## ASSIGNMENT:
In the records below, find the line containing "Tufte, Virginia, and" and retype it and every line after it exactly, adding nothing.

## SUPPLIED RECORDS:
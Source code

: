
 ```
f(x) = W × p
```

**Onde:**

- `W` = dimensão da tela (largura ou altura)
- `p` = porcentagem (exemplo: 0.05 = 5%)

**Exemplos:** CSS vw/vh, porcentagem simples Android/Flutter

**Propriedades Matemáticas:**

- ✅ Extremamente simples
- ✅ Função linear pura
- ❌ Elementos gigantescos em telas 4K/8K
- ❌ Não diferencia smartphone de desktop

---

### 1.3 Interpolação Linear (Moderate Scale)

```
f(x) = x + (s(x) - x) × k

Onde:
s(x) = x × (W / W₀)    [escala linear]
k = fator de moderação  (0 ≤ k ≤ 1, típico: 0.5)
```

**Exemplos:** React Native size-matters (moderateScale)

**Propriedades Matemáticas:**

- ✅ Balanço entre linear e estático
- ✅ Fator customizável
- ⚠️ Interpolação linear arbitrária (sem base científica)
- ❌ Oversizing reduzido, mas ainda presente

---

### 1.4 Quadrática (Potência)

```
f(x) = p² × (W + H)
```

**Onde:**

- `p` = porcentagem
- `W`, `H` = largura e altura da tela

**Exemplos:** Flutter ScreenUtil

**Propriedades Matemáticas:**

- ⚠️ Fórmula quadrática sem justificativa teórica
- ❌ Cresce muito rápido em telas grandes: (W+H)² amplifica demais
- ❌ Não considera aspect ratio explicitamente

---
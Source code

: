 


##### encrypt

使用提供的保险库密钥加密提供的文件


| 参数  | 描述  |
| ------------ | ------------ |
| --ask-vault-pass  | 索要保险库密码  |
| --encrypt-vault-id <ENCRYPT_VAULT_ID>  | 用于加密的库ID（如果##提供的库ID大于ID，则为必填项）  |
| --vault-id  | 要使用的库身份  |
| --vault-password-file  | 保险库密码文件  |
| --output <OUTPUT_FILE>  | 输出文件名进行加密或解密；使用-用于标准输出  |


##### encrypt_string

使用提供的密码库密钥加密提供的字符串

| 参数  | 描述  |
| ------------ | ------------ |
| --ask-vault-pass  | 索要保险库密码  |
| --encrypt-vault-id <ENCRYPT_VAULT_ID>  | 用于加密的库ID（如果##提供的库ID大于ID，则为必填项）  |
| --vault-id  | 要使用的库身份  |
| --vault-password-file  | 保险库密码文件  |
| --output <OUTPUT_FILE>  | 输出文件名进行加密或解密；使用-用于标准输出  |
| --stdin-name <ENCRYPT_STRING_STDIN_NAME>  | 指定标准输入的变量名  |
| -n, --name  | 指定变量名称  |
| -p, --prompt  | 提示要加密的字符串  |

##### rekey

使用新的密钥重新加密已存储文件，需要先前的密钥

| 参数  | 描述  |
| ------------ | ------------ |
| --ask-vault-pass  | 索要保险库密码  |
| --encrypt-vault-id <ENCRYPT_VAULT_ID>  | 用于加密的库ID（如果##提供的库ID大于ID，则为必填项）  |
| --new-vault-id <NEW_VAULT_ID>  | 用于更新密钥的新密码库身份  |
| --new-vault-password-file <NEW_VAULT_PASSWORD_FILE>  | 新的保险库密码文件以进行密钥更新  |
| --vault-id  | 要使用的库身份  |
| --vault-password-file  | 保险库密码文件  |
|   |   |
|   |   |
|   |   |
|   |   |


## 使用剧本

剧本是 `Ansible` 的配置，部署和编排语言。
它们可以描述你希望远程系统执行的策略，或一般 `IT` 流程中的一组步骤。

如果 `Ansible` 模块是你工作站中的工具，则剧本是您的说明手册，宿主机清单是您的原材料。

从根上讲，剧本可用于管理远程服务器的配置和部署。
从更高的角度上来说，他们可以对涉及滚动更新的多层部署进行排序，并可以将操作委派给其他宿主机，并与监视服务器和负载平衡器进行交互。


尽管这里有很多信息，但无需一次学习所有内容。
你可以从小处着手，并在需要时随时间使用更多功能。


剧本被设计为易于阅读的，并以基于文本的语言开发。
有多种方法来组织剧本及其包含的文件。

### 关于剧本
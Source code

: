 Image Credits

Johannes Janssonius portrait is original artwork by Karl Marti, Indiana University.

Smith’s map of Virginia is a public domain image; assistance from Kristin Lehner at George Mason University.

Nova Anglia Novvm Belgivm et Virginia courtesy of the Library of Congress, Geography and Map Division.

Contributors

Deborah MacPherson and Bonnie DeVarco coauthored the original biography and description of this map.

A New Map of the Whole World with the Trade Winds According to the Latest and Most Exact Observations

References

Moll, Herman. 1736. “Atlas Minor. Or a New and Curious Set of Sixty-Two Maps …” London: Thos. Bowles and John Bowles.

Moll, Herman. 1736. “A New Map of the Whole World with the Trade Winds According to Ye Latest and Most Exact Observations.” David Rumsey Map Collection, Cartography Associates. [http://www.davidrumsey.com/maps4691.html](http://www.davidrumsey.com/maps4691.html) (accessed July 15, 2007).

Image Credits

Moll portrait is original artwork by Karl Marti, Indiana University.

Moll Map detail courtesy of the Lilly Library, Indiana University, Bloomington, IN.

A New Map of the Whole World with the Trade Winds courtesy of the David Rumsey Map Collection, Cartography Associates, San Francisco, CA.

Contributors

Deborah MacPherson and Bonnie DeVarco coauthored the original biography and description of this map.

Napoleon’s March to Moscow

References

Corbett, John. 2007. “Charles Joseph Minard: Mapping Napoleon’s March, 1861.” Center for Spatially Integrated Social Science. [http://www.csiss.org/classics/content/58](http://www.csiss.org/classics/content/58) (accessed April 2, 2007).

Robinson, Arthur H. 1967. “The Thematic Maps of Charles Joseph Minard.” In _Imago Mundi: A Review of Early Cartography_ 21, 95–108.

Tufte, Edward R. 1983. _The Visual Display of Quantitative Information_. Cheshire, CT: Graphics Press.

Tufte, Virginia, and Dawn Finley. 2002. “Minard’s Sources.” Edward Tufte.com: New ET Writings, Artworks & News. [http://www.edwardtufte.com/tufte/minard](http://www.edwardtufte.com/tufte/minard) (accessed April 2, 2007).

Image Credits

## REPLY:
Tufte, Virginia, and Dawn Finley. 2002. “Minard’s Sources.” Edward Tufte.com: New ET Writings, Artworks & News. [http://www.edwardtufte.com/tufte/minard](http://www.edwardtufte.com/tufte/minard) (accessed April 2, 2007).

Image Credits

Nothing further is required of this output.